Action item.
Would you reproduce the entries that follow exactly as they appear?

*** Opening Entries provided ***

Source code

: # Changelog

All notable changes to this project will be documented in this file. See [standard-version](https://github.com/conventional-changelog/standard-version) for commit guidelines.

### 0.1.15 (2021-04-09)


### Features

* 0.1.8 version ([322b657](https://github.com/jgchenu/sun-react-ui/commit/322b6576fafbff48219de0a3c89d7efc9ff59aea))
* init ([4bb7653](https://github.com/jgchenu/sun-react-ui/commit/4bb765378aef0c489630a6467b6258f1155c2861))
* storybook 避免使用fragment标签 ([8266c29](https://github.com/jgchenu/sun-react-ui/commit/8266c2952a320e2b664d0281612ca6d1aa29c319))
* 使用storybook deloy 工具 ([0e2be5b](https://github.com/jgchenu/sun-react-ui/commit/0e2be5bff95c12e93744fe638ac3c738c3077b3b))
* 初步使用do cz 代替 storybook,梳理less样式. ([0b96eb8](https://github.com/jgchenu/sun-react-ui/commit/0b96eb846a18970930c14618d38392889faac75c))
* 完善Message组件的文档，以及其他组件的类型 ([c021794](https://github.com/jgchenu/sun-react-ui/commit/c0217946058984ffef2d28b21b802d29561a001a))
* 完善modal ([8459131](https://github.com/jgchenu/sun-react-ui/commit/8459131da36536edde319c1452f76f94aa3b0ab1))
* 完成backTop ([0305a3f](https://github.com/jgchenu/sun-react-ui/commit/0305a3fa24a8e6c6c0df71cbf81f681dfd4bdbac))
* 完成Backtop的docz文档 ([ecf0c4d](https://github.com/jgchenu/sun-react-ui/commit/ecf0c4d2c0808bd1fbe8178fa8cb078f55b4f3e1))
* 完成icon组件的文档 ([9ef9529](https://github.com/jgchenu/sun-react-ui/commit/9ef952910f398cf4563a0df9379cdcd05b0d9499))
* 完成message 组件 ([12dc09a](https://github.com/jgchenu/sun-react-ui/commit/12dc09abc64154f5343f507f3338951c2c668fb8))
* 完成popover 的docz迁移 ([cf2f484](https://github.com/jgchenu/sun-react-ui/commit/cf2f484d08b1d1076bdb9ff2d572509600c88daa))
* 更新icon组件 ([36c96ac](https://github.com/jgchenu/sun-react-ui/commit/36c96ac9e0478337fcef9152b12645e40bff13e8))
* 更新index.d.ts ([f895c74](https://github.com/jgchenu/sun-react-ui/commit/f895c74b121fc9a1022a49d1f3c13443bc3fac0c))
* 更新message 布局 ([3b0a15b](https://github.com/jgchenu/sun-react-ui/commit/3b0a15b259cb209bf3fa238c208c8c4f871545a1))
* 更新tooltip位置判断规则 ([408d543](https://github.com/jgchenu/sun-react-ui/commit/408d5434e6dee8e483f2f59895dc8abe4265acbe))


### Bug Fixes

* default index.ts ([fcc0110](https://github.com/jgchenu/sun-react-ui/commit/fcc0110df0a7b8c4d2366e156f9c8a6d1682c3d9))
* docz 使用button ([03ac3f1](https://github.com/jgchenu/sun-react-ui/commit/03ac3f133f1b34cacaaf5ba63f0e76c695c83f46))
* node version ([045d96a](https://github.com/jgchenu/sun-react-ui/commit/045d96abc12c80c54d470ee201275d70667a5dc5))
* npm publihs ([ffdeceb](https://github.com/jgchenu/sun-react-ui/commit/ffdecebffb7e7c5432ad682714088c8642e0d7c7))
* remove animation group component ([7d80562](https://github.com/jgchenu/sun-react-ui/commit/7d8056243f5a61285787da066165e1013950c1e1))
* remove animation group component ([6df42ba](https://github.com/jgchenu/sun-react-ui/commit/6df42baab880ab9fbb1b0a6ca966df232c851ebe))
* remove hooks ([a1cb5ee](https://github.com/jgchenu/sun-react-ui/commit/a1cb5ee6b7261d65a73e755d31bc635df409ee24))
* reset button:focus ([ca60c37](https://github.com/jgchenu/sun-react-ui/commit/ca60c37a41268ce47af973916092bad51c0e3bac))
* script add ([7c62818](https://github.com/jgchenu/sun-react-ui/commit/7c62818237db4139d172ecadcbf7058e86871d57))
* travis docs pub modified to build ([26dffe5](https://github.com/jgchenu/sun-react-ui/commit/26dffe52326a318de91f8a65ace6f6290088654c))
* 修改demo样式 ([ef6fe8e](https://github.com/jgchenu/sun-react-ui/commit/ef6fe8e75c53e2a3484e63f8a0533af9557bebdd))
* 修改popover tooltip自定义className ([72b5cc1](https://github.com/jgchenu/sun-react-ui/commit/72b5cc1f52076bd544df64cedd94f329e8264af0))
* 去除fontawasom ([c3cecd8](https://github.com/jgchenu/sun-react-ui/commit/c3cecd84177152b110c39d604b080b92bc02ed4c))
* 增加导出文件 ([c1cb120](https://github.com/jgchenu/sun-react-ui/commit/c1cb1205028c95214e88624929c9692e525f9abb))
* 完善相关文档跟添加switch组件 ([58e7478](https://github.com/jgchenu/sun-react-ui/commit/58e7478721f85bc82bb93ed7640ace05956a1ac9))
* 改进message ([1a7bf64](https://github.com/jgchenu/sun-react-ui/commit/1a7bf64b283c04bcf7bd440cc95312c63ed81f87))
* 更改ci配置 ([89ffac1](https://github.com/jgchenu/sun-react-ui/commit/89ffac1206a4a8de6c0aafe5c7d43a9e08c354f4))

*** Closing Entries provided ***

Completed task.
Source code

: # Changelog

All notable changes to this project will be documented in this file. See [standard-version](https://github.com/conventional-changelog/standard-version) for commit guidelines.

### 0.1.15 (2021-04-09)


### Features

* 0.1.8 version ([322b657](https://github.com/jgchenu/sun-react-ui/commit/322b6576fafbff48219de0a3c89d7efc9ff59aea))
* init ([4bb7653](https://github.com/jgchenu/sun-react-ui/commit/4bb765378aef0c489630a6467b6258f1155c2861))
* storybook 避免使用fragment标签 ([8266c29](https://github.com/jgchenu/sun-react-ui/commit/8266c2952a320e2b664d0281612ca6d1aa29c319))
* 使用storybook deloy 工具 ([0e2be5b](https://github.com/jgchenu/sun-react-ui/commit/0e2be5bff95c12e93744fe638ac3c738c3077b3b))
* 初步使用do cz 代替 storybook,梳理less样式. ([0b96eb8](https://github.com/jgchenu/sun-react-ui/commit/0b96eb846a18970930c14618d38392889faac75c))
* 完善Message组件的文档，以及其他组件的类型 ([c021794](https://github.com/jgchenu/sun-react-ui/commit/c0217946058984ffef2d28b21b802d29561a001a))
* 完善modal ([8459131](https://github.com/jgchenu/sun-react-ui/commit/8459131da36536edde319c1452f76f94aa3b0ab1))
* 完成backTop ([0305a3f](https://github.com/jgchenu/sun-react-ui/commit/0305a3fa24a8e6c6c0df71cbf81f681dfd4bdbac))
* 完成Backtop的docz文档 ([ecf0c4d](https://github.com/jgchenu/sun-react-ui/commit/ecf0c4d2c0808bd1fbe8178fa8cb078f55b4f3e1))
* 完成icon组件的文档 ([9ef9529](https://github.com/jgchenu/sun-react-ui/commit/9ef952910f398cf4563a0df9379cdcd05b0d9499))
* 完成message 组件 ([12dc09a](https://github.com/jgchenu/sun-react-ui/commit/12dc09abc64154f5343f507f3338951c2c668fb8))
* 完成popover 的docz迁移 ([cf2f484](https://github.com/jgchenu/sun-react-ui/commit/cf2f484d08b1d1076bdb9ff2d572509600c88daa))
* 更新icon组件 ([36c96ac](https://github.com/jgchenu/sun-react-ui/commit/36c96ac9e0478337fcef9152b12645e40bff13e8))
* 更新index.d.ts ([f895c74](https://github.com/jgchenu/sun-react-ui/commit/f895c74b121fc9a1022a49d1f3c13443bc3fac0c))
* 更新message 布局 ([3b0a15b](https://github.com/jgchenu/sun-react-ui/commit/3b0a15b259cb209bf3fa238c208c8c4f871545a1))
* 更新tooltip位置判断规则 ([408d543](https://github.com/jgchenu/sun-react-ui/commit/408d5434e6dee8e483f2f59895dc8abe4265acbe))


### Bug Fixes

* default index.ts ([fcc0110](https://github.com/jgchenu/sun-react-ui/commit/fcc0110df0a7b8c4d2366e156f9c8a6d1682c3d9))
* docz 使用button ([03ac3f1](https://github.com/jgchenu/sun-react-ui/commit/03ac3f133f1b34cacaaf5ba63f0e76c695c83f46))
* node version ([045d96a](https://github.com/jgchenu/sun-react-ui/commit/045d96abc12c80c54d470ee201275d70667a5dc5))
* npm publihs ([ffdeceb](https://github.com/jgchenu/sun-react-ui/commit/ffdecebffb7e7c5432ad682714088c8642e0d7c7))
* remove animation group component ([7d80562](https://github.com/jgchenu/sun-react-ui/commit/7d8056243f5a61285787da066165e1013950c1e1))
* remove animation group component ([6df42ba](https://github.com/jgchenu/sun-react-ui/commit/6df42baab880ab9fbb1b0a6ca966df232c851ebe))
* remove hooks ([a1cb5ee](https://github.com/jgchenu/sun-react-ui/commit/a1cb5ee6b7261d65a73e755d31bc635df409ee24))
* reset button:focus ([ca60c37](https://github.com/jgchenu/sun-react-ui/commit/ca60c37a41268ce47af973916092bad51c0e3bac))
* script add ([7c62818](https://github.com/jgchenu/sun-react-ui/commit/7c62818237db4139d172ecadcbf7058e86871d57))
* travis docs pub modified to build ([26dffe5](https://github.com/jgchenu/sun-react-ui/commit/26dffe52326a318de91f8a65ace6f6290088654c))
* 修改demo样式 ([ef6fe8e](https://github.com/jgchenu/sun-react-ui/commit/ef6fe8e75c53e2a3484e63f8a0533af9557bebdd))
* 修改popover tooltip自定义className ([72b5cc1](https://github.com/jgchenu/sun-react-ui/commit/72b5cc1f52076bd544df64cedd94f329e8264af0))
* 去除fontawasom ([c3cecd8](https://github.com/jgchenu/sun-react-ui/commit/c3cecd84177152b110c39d604b080b92bc02ed4c))
* 增加导出文件 ([c1cb120](https://github.com/jgchenu/sun-react-ui/commit/c1cb1205028c95214e88624929c9692e525f9abb))
* 完善相关文档跟添加switch组件 ([58e7478](https://github.com/jgchenu/sun-react-ui/commit/58e7478721f85bc82bb93ed7640ace05956a1ac9))
* 改进message ([1a7bf64](https://github.com/jgchenu/sun-react-ui/commit/1a7bf64b283c04bcf7bd440cc95312c63ed81f87))
* 更改ci配置 ([89ffac1](https://github.com/jgchenu/sun-react-ui/commit/89ffac1206a4a8de6c0aafe5c7d43a9e08c354f4))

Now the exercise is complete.